Task material:
- - - - - - -
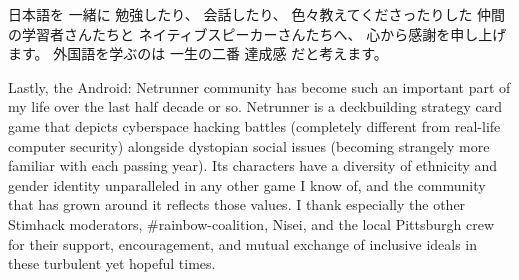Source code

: \documentclass[12pt]{cmuthesis}
\begin{document}
\begin{acknowledgments}
{%
%
%
日本語を
一緒に
勉強したり、
会話したり、
色々教えてくださったりした
仲間の学習者さんたちと
ネイティブスピーカーさんたちへ、
心から感謝を申し上げます。
外国語を学ぶのは
一生の二番
達成感
だと考えます。

Lastly,
the Android: Netrunner community has become such an important part of my life
over the last half decade or so.
Netrunner is a deckbuilding strategy card game
that depicts cyberspace hacking battles (completely different from real-life computer security)
alongside dystopian social issues (becoming strangely more familiar with each passing year).
Its characters have a diversity of ethnicity and gender identity %
unparalleled in any other game I know of,
and the community that has grown around it reflects those values.
I thank especially the other Stimhack moderators,
{\sf \#rainbow-coalition},
Nisei,
and the local Pittsburgh crew
for their support, encouragement,
and mutual exchange of inclusive ideals in these turbulent yet hopeful times.
}

\end{acknowledgments}
\end{document}
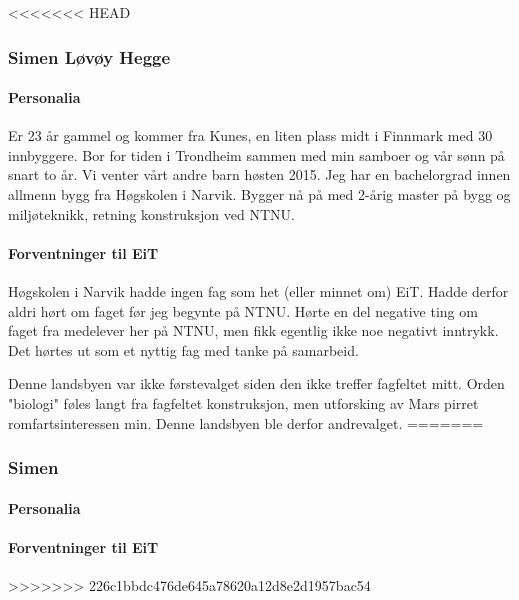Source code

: <<<<<<< HEAD
﻿\subsubsection{Simen Løvøy Hegge}

\paragraph{Personalia}
Er 23 år gammel og kommer fra Kunes, en liten plass midt i Finnmark med 30 innbyggere.
Bor for tiden i Trondheim sammen med min samboer og vår sønn på snart to år.
Vi venter vårt andre barn høsten 2015.
Jeg har en bachelorgrad innen allmenn bygg fra Høgskolen i Narvik.
Bygger nå på med 2-årig master på bygg og miljøteknikk, retning konstruksjon ved NTNU.

\paragraph{Forventninger til EiT}
Høgskolen i Narvik hadde ingen fag som het (eller minnet om) EiT.
Hadde derfor aldri hørt om faget før jeg begynte på NTNU.
Hørte en del negative ting om faget fra medelever her på NTNU, men fikk egentlig ikke noe negativt inntrykk.
Det hørtes ut som et nyttig fag med tanke på samarbeid.

Denne landsbyen var ikke førstevalget siden den ikke treffer fagfeltet mitt.
Orden "biologi" føles langt fra fagfeltet konstruksjon, men utforsking av Mars pirret romfartsinteressen min.
Denne landsbyen ble derfor andrevalget.
=======
\subsubsection{Simen}

\paragraph{Personalia}


\paragraph{Forventninger til EiT}
>>>>>>> 226c1bbdc476de645a78620a12d8e2d1957bac54

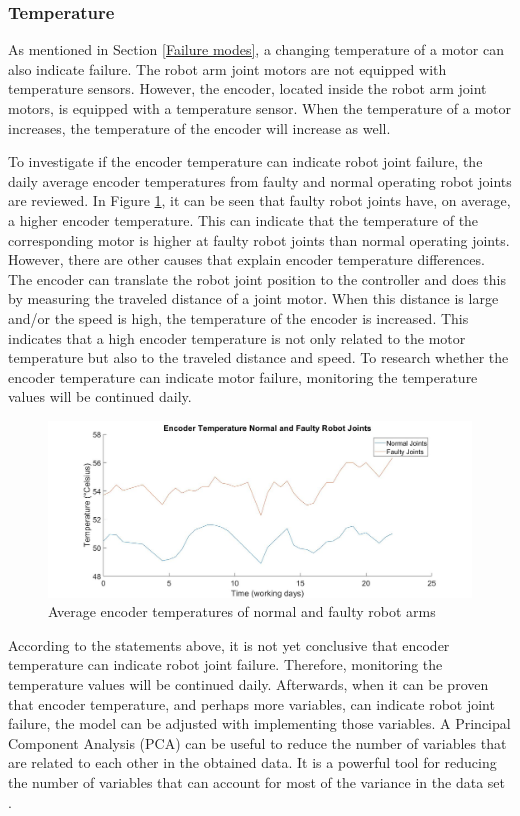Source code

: \subsubsection{Temperature} \label{Temperature}
As mentioned in Section \ref{Failure modes}, a changing temperature of a motor can also indicate failure. The robot arm joint motors are not equipped with temperature sensors. However, the encoder, located inside the robot arm joint motors, is equipped with a temperature sensor. When the temperature of a motor increases, the temperature of the encoder will increase as well.

To investigate if the encoder temperature can indicate robot joint failure, the daily average encoder temperatures from faulty and normal operating robot joints are reviewed. In Figure \ref{fig:AvgEncTemp}, it can be seen that faulty robot joints have, on average, a higher encoder temperature. This can indicate that the temperature of the corresponding motor is higher at faulty robot joints than normal operating joints. However, there are other causes that explain encoder temperature differences. The encoder can translate the robot joint position to the controller and does this by measuring the traveled distance of a joint motor. When this distance is large and/or the speed is high, the temperature of the encoder is increased. This indicates that a high encoder temperature is not only related to the motor temperature but also to the traveled distance and speed. To research whether the encoder temperature can indicate motor failure, monitoring the temperature values will be continued daily. 
\begin{figure}[ht]
\centering
\includegraphics[width=\textwidth]{Figures/EncTemperatures}
\caption[Average encoder temperatures of normal and faulty robot arms]{Average encoder temperatures of normal and faulty robot arms} \label{fig:AvgEncTemp}
\end{figure}

According to the statements above, it is not yet conclusive that encoder temperature can indicate robot joint failure. Therefore, monitoring the temperature values will be continued daily. Afterwards, when it can be proven that encoder temperature, and perhaps more variables, can indicate robot joint failure, the model can be adjusted with implementing those variables. A Principal Component Analysis (PCA) can be useful to reduce the number of variables that are related to each other in the obtained data. It is a powerful tool for reducing the number of variables that can account for most of the variance in the data set \parencite{Virk2012}.

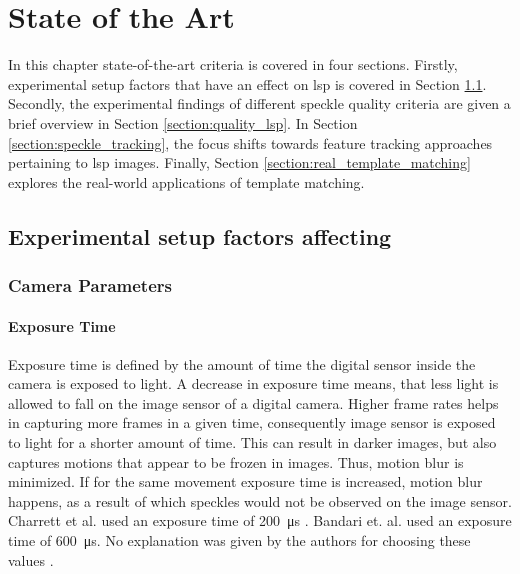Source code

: \chapter{State of the Art}\label{chapter:sota}
In this chapter state-of-the-art criteria is covered in four sections. Firstly, experimental setup factors that have an effect on \gls{lsp} is covered in Section \ref{section:exp_factors}. Secondly, the experimental findings of different speckle quality criteria are given a brief overview in Section \ref{section:quality_lsp}. In Section \ref{section:speckle_tracking}, the focus shifts towards feature tracking approaches pertaining to \gls{lsp} images. Finally, Section \ref{section:real_template_matching} explores the real-world applications of template matching. 


\section{Experimental setup factors affecting }\label{section:exp_factors}

\subsection{Camera Parameters}

    \subsubsection{Exposure Time}\label{subsubsection:Exposure_Time}
    Exposure time is defined by the amount of time the digital sensor inside the camera is exposed to light. A decrease in exposure time means, that less light is allowed to fall on the image sensor of a digital camera. Higher frame rates helps in capturing more frames in a given time, consequently image sensor is exposed to light for a shorter amount of time. This can result in darker images, but also captures motions that appear to be frozen in images. Thus, motion blur is minimized. If for the same movement exposure time is increased, motion blur happens, as a result of which speckles would not be observed on the image sensor. Charrett et al.  used an exposure time of \SI{200}{\micro\second} \cite{charrett_2018}. Bandari et. al. used an exposure time of \SI{600}{\micro\second}. No explanation was given by the authors for choosing these values \cite{bandari}.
- - - - - - -
Your assignment:
Where a line in the material contains "begin", copy that line.

Reply to the exercise:
\begin{document}
\begin{acknowledgments}
\begin{figure}[ht]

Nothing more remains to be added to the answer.